UK plain clothes police to hunt drivers endangering cyclists

West Midlands Police thought to be first UK force to proactively target ‘close-pass’ drivers

Police in Britain are to use plain clothes officers riding bikes to identify and catch “close-pass” drivers who endanger cyclists.

West Midlands Police force is thought to be the first in the country to proactively target motorists who flout laws requiring them to give cyclists at least the same space as they would vehicles when overtaking.

Anyone encroaching inside a safe passing distance “widely considered to be a minimum of 1.5 metres” runs the risk of being prosecuted for driving without due care and attention.

The new operation will see officers in plain clothes saddle up on some of Birmingham’s busiest routes.


Under the initiative - which was trialled over four days last month - police cyclists radio through details of “close-pass” drivers for colleagues in cars to intercept at a designated holding point.

Safe overtaking

Drivers will be offered road-side educational input on safe overtaking, but repeat offenders - or anyone deemed to have driven dangerously close to a cyclist - could be prosecuted.

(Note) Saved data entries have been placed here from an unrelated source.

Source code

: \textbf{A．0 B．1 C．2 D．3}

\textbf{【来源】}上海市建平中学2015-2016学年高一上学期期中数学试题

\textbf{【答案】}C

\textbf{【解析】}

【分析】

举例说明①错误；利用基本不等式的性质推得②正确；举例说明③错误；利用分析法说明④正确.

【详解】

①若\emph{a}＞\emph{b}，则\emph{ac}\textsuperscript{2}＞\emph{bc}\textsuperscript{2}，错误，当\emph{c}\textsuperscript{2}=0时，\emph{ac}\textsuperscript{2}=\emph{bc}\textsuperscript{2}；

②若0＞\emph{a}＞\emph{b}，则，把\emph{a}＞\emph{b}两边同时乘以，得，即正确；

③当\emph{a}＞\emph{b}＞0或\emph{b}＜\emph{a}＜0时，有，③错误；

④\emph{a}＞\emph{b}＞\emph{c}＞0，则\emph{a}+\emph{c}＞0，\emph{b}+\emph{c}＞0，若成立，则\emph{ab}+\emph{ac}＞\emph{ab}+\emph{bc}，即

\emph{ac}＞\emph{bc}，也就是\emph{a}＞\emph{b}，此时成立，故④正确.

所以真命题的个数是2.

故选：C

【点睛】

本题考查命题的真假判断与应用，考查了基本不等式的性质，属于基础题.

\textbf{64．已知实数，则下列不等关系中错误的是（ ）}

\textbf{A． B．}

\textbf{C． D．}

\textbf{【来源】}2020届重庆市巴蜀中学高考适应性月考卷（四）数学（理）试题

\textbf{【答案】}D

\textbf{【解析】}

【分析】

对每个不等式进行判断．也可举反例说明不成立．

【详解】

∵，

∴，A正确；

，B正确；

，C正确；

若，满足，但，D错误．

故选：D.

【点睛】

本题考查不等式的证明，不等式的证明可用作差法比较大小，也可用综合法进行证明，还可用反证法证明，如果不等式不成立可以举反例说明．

West Midlands Police traffic officer and cyclist PC Mark Hodson said: "As a police force we must do our utmost to protect vulnerable road users and show that anyone who puts them in danger through poor driving will be dealt with.

“Cyclists may suddenly need to avoid uneven road surfaces or obstacles like drain covers, so it’s important to afford them plenty of room when overtaking.

“We know that close passing is the single biggest deterrent stopping more people from taking to their bikes.

“Drivers need to consider that a cyclist they are overtaking could be a police officer - and if they don’t pass them safely they could be prosecuted.”

David Cox, chairman of trustees at charity UK Cycling, said: "We are delighted that West Midlands Police is to actively target close-pass drivers.

“The outcome will mean greater safety for everyone who cycles or would like to use a cycle for everyday trips.”